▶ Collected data
Start of Block

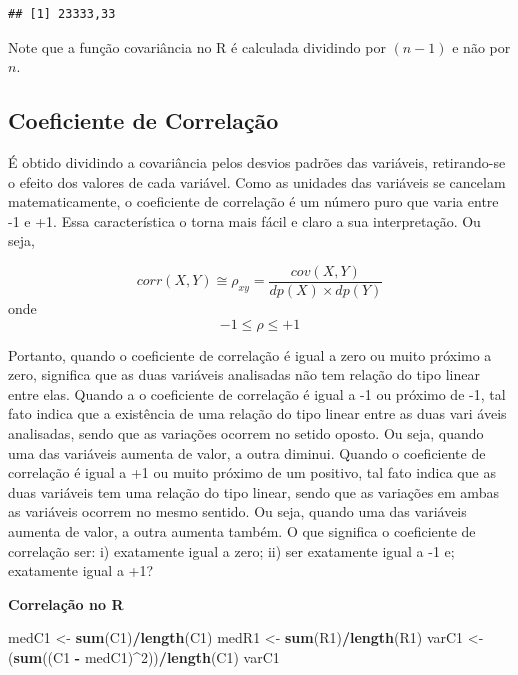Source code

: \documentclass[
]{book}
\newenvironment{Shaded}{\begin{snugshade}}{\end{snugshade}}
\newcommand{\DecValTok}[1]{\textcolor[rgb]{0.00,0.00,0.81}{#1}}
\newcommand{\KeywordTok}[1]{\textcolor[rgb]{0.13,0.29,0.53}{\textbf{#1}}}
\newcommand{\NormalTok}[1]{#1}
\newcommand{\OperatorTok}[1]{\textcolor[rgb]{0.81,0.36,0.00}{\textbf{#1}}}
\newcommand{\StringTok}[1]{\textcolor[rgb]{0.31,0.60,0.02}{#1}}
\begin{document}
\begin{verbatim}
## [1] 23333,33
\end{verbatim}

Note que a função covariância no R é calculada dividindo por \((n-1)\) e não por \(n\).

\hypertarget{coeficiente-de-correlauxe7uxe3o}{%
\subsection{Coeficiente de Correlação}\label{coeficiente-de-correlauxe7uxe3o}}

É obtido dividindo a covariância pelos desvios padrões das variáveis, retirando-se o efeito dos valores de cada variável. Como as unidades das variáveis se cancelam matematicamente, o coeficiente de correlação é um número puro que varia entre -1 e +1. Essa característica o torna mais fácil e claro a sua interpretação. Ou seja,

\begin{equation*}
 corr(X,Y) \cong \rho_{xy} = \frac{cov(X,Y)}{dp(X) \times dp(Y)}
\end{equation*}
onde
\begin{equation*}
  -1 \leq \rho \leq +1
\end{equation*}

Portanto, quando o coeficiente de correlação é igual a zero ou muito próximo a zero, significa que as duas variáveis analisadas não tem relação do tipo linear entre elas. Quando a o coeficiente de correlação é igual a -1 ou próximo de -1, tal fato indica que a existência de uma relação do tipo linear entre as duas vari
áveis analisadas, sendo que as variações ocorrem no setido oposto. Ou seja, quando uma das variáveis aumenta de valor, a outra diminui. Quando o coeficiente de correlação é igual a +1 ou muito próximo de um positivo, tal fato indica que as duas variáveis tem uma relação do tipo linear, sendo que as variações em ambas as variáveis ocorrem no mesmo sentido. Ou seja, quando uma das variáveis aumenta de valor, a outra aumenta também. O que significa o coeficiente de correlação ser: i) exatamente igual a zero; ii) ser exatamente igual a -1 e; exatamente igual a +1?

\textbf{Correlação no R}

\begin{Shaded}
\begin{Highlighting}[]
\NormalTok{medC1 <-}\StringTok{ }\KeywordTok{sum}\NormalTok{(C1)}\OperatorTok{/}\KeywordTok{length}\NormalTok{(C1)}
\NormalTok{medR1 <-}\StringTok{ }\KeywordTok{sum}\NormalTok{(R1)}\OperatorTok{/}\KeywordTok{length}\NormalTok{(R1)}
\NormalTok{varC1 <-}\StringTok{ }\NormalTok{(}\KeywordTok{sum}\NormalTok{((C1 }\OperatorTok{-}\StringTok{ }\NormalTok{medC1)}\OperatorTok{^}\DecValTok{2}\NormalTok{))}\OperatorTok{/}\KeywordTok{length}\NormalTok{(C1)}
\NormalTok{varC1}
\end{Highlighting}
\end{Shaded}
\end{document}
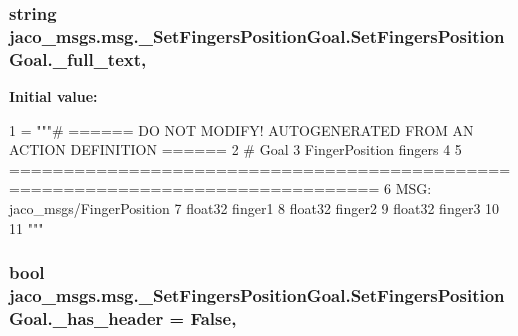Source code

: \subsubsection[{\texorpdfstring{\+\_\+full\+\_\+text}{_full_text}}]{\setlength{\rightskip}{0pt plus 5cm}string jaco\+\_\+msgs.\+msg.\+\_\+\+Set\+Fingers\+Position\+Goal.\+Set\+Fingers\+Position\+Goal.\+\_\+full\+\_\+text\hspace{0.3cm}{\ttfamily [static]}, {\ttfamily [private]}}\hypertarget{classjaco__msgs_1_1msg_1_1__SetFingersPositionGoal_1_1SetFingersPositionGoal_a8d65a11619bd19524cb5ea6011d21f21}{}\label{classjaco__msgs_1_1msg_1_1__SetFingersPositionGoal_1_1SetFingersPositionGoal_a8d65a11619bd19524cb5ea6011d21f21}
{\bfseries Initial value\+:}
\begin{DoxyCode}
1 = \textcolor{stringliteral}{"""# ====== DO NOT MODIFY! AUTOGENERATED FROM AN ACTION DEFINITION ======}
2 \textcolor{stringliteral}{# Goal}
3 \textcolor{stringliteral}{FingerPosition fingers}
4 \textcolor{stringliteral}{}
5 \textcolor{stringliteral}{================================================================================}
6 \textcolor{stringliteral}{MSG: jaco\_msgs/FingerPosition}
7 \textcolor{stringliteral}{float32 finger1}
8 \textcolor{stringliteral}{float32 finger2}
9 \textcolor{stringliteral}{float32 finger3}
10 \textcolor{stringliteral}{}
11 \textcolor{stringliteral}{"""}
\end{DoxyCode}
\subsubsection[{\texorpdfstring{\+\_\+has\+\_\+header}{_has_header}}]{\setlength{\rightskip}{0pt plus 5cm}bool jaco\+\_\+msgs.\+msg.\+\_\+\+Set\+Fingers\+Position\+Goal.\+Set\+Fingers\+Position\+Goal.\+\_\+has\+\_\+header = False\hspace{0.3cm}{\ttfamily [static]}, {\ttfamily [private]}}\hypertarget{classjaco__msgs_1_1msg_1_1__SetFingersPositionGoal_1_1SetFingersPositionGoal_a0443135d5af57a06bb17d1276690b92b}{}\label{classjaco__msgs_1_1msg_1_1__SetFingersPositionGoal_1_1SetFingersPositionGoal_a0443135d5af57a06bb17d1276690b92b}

End of Block

▶ Problem statement
The complete set of records should be written out again, pictures excluded.

▶ Expected output
Source code

: \documentclass[
]{book}
\newenvironment{Shaded}{\begin{snugshade}}{\end{snugshade}}
\newcommand{\DecValTok}[1]{\textcolor[rgb]{0.00,0.00,0.81}{#1}}
\newcommand{\KeywordTok}[1]{\textcolor[rgb]{0.13,0.29,0.53}{\textbf{#1}}}
\newcommand{\NormalTok}[1]{#1}
\newcommand{\OperatorTok}[1]{\textcolor[rgb]{0.81,0.36,0.00}{\textbf{#1}}}
\newcommand{\StringTok}[1]{\textcolor[rgb]{0.31,0.60,0.02}{#1}}
\begin{document}
\begin{verbatim}
## [1] 23333,33
\end{verbatim}

Note que a função covariância no R é calculada dividindo por \((n-1)\) e não por \(n\).

\hypertarget{coeficiente-de-correlauxe7uxe3o}{%
\subsection{Coeficiente de Correlação}\label{coeficiente-de-correlauxe7uxe3o}}

É obtido dividindo a covariância pelos desvios padrões das variáveis, retirando-se o efeito dos valores de cada variável. Como as unidades das variáveis se cancelam matematicamente, o coeficiente de correlação é um número puro que varia entre -1 e +1. Essa característica o torna mais fácil e claro a sua interpretação. Ou seja,

\begin{equation*}
 corr(X,Y) \cong \rho_{xy} = \frac{cov(X,Y)}{dp(X) \times dp(Y)}
\end{equation*}
onde
\begin{equation*}
  -1 \leq \rho \leq +1
\end{equation*}

Portanto, quando o coeficiente de correlação é igual a zero ou muito próximo a zero, significa que as duas variáveis analisadas não tem relação do tipo linear entre elas. Quando a o coeficiente de correlação é igual a -1 ou próximo de -1, tal fato indica que a existência de uma relação do tipo linear entre as duas vari
áveis analisadas, sendo que as variações ocorrem no setido oposto. Ou seja, quando uma das variáveis aumenta de valor, a outra diminui. Quando o coeficiente de correlação é igual a +1 ou muito próximo de um positivo, tal fato indica que as duas variáveis tem uma relação do tipo linear, sendo que as variações em ambas as variáveis ocorrem no mesmo sentido. Ou seja, quando uma das variáveis aumenta de valor, a outra aumenta também. O que significa o coeficiente de correlação ser: i) exatamente igual a zero; ii) ser exatamente igual a -1 e; exatamente igual a +1?

\textbf{Correlação no R}

\begin{Shaded}
\begin{Highlighting}[]
\NormalTok{medC1 <-}\StringTok{ }\KeywordTok{sum}\NormalTok{(C1)}\OperatorTok{/}\KeywordTok{length}\NormalTok{(C1)}
\NormalTok{medR1 <-}\StringTok{ }\KeywordTok{sum}\NormalTok{(R1)}\OperatorTok{/}\KeywordTok{length}\NormalTok{(R1)}
\NormalTok{varC1 <-}\StringTok{ }\NormalTok{(}\KeywordTok{sum}\NormalTok{((C1 }\OperatorTok{-}\StringTok{ }\NormalTok{medC1)}\OperatorTok{^}\DecValTok{2}\NormalTok{))}\OperatorTok{/}\KeywordTok{length}\NormalTok{(C1)}
\NormalTok{varC1}
\end{Highlighting}
\end{Shaded}
\end{document}
Source code

: \subsubsection[{\texorpdfstring{\+\_\+full\+\_\+text}{_full_text}}]{\setlength{\rightskip}{0pt plus 5cm}string jaco\+\_\+msgs.\+msg.\+\_\+\+Set\+Fingers\+Position\+Goal.\+Set\+Fingers\+Position\+Goal.\+\_\+full\+\_\+text\hspace{0.3cm}{\ttfamily [static]}, {\ttfamily [private]}}\hypertarget{classjaco__msgs_1_1msg_1_1__SetFingersPositionGoal_1_1SetFingersPositionGoal_a8d65a11619bd19524cb5ea6011d21f21}{}\label{classjaco__msgs_1_1msg_1_1__SetFingersPositionGoal_1_1SetFingersPositionGoal_a8d65a11619bd19524cb5ea6011d21f21}
{\bfseries Initial value\+:}
\begin{DoxyCode}
1 = \textcolor{stringliteral}{"""# ====== DO NOT MODIFY! AUTOGENERATED FROM AN ACTION DEFINITION ======}
2 \textcolor{stringliteral}{# Goal}
3 \textcolor{stringliteral}{FingerPosition fingers}
4 \textcolor{stringliteral}{}
5 \textcolor{stringliteral}{================================================================================}
6 \textcolor{stringliteral}{MSG: jaco\_msgs/FingerPosition}
7 \textcolor{stringliteral}{float32 finger1}
8 \textcolor{stringliteral}{float32 finger2}
9 \textcolor{stringliteral}{float32 finger3}
10 \textcolor{stringliteral}{}
11 \textcolor{stringliteral}{"""}
\end{DoxyCode}
\subsubsection[{\texorpdfstring{\+\_\+has\+\_\+header}{_has_header}}]{\setlength{\rightskip}{0pt plus 5cm}bool jaco\+\_\+msgs.\+msg.\+\_\+\+Set\+Fingers\+Position\+Goal.\+Set\+Fingers\+Position\+Goal.\+\_\+has\+\_\+header = False\hspace{0.3cm}{\ttfamily [static]}, {\ttfamily [private]}}\hypertarget{classjaco__msgs_1_1msg_1_1__SetFingersPositionGoal_1_1SetFingersPositionGoal_a0443135d5af57a06bb17d1276690b92b}{}\label{classjaco__msgs_1_1msg_1_1__SetFingersPositionGoal_1_1SetFingersPositionGoal_a0443135d5af57a06bb17d1276690b92b}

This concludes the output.